Joins race for reusable rocket technology
India successfully launched its first mini space shuttle on Monday as New Delhi’s famously frugal space agency joined the global race to make rockets as reusable as airplanes.
The shuttle was reportedly developed on a budget of just 1 billion rupees ($14 million), a fraction of the billions of dollars spent by other nations’ space programs.
The Reusable Launch Vehicle, or RLV-TD, which is around the size of a minibus, hurtled into a blue sky over southeast India after its 7 am liftoff.

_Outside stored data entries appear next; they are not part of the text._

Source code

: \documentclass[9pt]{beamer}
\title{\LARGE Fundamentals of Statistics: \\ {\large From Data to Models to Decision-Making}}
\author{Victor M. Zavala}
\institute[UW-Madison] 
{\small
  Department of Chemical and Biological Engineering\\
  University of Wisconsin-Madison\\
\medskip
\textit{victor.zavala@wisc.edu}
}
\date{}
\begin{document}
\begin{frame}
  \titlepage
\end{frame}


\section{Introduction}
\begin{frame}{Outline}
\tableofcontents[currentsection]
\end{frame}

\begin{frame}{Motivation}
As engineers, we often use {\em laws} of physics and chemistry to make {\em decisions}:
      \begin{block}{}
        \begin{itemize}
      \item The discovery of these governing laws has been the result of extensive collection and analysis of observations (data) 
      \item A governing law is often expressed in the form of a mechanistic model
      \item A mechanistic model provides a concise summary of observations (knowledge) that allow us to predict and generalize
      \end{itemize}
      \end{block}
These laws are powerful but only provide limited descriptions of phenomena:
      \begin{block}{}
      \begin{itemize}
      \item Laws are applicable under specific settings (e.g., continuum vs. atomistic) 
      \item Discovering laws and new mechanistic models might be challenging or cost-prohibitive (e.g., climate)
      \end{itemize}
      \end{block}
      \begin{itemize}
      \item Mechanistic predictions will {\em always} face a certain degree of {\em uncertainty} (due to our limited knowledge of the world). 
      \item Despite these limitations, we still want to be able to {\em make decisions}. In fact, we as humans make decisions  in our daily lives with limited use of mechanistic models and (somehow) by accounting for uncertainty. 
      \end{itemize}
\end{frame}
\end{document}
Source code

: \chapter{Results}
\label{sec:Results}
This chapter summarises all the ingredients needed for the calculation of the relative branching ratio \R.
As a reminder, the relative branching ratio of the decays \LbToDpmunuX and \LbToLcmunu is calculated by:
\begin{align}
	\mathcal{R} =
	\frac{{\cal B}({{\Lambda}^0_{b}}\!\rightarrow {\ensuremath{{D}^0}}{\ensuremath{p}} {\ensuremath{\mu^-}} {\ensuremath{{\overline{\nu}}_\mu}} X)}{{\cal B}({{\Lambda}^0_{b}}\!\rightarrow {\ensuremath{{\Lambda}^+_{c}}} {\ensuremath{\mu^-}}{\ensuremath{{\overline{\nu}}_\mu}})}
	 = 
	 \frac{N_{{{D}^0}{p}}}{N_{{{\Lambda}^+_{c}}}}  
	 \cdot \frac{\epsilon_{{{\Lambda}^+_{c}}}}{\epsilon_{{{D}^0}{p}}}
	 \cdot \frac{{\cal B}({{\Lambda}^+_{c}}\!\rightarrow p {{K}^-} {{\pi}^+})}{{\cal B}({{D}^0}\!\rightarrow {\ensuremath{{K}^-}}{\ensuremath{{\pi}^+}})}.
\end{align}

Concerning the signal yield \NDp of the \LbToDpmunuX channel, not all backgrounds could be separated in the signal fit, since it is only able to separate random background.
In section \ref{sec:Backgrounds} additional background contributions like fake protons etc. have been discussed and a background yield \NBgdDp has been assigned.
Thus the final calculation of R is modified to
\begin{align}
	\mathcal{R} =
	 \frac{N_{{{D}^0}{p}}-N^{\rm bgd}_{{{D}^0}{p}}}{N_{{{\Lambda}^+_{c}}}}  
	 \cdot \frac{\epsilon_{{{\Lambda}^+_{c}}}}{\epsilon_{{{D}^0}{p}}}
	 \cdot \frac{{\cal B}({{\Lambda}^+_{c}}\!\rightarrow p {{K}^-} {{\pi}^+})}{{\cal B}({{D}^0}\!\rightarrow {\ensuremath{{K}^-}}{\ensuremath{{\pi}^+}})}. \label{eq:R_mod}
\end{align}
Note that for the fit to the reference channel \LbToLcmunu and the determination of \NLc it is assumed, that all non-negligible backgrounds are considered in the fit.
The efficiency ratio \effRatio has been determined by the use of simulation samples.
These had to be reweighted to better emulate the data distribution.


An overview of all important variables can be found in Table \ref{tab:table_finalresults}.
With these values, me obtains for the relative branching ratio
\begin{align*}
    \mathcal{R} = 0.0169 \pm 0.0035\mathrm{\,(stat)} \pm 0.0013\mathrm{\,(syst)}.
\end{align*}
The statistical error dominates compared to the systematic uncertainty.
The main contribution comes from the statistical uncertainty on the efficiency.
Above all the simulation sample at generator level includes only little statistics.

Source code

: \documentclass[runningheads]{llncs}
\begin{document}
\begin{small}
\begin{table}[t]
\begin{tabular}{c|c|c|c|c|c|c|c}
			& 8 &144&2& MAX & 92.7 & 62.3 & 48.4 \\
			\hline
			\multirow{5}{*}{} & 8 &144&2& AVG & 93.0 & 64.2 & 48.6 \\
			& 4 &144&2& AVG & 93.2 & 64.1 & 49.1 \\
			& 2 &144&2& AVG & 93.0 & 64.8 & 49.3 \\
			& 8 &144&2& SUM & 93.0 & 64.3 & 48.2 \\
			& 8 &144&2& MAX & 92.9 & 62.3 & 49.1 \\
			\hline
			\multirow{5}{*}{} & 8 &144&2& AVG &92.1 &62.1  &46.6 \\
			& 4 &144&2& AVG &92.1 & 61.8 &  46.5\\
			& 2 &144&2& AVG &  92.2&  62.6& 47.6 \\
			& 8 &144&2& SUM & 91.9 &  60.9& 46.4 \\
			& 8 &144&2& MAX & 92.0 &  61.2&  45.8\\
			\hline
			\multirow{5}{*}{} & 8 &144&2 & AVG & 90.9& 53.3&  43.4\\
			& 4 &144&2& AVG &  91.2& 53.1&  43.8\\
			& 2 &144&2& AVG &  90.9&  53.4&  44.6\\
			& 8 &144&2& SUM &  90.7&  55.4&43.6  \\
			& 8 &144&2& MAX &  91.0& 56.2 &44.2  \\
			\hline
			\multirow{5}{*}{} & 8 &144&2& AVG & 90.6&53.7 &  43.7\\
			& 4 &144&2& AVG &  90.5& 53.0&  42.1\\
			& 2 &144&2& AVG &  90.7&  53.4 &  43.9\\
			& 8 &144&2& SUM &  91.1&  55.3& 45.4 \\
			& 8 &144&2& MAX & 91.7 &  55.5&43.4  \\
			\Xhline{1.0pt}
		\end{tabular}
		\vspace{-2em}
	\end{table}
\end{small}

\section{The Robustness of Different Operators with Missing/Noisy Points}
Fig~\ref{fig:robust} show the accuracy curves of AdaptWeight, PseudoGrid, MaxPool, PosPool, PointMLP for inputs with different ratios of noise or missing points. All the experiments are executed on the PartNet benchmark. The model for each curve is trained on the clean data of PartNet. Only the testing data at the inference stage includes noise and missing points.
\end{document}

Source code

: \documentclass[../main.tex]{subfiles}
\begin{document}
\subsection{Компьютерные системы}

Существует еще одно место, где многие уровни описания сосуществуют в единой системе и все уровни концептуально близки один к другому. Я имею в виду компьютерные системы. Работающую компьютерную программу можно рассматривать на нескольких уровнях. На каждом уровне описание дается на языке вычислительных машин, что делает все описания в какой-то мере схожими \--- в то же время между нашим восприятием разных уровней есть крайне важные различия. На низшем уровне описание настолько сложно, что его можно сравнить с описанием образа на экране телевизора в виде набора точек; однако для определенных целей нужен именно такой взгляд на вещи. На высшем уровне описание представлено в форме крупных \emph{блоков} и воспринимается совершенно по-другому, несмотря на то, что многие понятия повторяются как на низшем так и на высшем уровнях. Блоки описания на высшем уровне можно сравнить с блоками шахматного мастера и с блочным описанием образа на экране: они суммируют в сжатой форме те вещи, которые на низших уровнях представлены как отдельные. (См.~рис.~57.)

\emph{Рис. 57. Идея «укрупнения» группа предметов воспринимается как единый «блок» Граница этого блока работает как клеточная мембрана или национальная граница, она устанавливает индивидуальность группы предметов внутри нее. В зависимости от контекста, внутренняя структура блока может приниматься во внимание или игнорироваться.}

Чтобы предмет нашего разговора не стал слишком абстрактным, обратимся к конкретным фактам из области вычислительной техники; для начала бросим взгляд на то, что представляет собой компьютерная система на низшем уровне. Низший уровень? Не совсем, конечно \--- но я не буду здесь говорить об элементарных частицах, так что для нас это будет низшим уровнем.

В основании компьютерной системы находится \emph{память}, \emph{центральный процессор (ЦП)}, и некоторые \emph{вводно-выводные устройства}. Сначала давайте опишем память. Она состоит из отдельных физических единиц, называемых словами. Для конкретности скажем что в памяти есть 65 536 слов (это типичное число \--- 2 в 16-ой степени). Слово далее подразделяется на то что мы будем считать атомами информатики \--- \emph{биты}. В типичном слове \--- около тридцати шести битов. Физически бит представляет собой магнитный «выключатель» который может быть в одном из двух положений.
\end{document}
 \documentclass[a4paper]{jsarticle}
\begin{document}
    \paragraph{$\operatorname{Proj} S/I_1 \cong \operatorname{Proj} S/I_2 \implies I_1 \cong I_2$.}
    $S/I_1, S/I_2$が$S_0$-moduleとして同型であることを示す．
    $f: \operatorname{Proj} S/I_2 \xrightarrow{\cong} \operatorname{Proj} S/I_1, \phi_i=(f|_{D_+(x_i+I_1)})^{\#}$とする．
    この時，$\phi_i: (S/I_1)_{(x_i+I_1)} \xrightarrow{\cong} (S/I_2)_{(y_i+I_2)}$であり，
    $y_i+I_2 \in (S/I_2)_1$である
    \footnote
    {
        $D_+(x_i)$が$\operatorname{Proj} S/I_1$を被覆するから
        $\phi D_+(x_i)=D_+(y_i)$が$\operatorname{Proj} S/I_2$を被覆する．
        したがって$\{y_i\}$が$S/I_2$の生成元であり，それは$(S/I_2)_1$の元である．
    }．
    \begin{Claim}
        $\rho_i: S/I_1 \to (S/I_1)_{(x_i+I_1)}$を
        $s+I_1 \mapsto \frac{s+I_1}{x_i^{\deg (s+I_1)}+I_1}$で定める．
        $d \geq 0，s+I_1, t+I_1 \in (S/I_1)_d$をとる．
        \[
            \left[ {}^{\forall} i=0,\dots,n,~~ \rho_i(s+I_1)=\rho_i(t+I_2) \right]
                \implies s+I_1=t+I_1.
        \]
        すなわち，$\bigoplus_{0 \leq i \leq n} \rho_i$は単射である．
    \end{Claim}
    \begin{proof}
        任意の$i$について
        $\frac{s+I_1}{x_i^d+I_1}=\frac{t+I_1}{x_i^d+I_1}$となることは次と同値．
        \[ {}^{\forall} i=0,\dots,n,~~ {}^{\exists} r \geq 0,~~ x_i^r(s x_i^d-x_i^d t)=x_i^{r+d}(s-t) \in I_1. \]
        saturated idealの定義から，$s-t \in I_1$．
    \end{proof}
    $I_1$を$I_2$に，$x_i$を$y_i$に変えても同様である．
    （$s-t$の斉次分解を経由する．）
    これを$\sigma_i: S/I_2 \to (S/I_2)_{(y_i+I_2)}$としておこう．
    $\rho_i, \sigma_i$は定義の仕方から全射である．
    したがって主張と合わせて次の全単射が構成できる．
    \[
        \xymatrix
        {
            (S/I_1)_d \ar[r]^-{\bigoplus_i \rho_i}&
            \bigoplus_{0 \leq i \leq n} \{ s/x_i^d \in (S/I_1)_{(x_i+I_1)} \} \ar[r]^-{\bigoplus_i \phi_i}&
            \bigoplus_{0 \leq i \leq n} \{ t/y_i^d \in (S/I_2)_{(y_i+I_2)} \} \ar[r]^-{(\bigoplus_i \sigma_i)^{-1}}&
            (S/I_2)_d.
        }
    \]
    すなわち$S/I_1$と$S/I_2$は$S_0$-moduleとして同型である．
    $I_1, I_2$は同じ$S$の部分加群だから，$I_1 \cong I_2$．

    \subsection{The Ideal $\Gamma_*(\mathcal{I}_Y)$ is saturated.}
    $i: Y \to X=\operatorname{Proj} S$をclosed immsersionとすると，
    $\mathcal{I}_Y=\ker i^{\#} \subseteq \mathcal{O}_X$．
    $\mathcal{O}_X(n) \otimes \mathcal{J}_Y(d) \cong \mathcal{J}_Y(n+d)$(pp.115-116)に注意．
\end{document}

After reaching an altitude of about 70 kilometers, it glided back down to Earth, splashing into the Bay of Bengal 10 minutes later. The test was a small but crucial step toward eventually developing a full-size, reusable version of the shuttle to make space travel easier and cheaper in the future.
“We have successfully accomplished the RLV mission as a technology demonstrator,” Indian Space Research Organization (ISRO) spokesman Devi Prasad Karnik told AFP.
The worldwide race for reusable rockets intensified after NASA retired its space shuttle program in 2011. They are seen as key to cutting costs and waste in the space industry, which currently loses millions of dollars in jettisoned machinery after each launch.
Internet tycoon Elon Musk’s SpaceX and Blue Origin of Amazon owner Jeff Bezos have already successfully carried out their own test launches. Musk said in April that it costs about $300,000 to fuel a rocket and about $60 million to build one.
SpaceX first landed its powerful Falcon 9 rocket in December while Blue Origin’s New Shepard successfully completed a third launch and vertical landing in April this year.
But ISRO hopes to develop its own version, primarily to cash in on the huge and lucrative demand from other countries to send up their satellites.
The Indian space agency is no stranger to stellar achievements on a shoestring budget.
It made global headlines in 2013 after sending an unmanned rocket to orbit Mars at a cost of just $73 million. NASA’s Maven Mars mission had a $671 million price tag.
K. Sivan, a scientist involved in the latest project, said the 7-meter long shuttle survived the test flight, and scientists hope subsequent models six times as big, to be built over the next decade, will glide safely back to land.